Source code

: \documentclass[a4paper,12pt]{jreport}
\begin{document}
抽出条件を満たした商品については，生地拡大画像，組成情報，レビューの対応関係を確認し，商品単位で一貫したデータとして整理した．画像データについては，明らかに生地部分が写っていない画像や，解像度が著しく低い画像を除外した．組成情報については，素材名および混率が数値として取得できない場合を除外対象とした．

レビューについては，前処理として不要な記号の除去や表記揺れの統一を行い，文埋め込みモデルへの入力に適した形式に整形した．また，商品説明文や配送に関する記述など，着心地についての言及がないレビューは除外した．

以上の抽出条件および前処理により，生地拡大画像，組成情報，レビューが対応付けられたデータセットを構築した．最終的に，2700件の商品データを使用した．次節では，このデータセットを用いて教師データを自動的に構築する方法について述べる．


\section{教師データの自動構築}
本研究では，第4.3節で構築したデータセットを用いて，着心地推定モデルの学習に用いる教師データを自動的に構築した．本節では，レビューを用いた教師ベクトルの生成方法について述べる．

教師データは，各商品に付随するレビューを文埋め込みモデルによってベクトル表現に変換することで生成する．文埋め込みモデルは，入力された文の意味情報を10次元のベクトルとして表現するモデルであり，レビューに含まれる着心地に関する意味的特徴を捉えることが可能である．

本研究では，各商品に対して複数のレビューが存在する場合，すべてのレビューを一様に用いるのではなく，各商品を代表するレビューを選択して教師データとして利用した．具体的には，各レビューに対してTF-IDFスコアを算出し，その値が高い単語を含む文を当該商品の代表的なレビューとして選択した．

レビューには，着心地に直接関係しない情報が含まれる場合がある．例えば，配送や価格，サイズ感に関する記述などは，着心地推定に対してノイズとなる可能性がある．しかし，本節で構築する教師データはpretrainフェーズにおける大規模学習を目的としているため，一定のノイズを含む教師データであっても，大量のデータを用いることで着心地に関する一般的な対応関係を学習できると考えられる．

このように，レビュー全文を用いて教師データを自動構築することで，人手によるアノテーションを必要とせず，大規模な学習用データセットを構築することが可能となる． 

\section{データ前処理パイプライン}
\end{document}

################

» Exercise brief
Repeat exactly, and only, the lines from the one containing "このように，レビュー全文を用" through the end of the material.

» Answer to the exercise
このように，レビュー全文を用いて教師データを自動構築することで，人手によるアノテーションを必要とせず，大規模な学習用データセットを構築することが可能となる． 

\section{データ前処理パイプライン}
\end{document}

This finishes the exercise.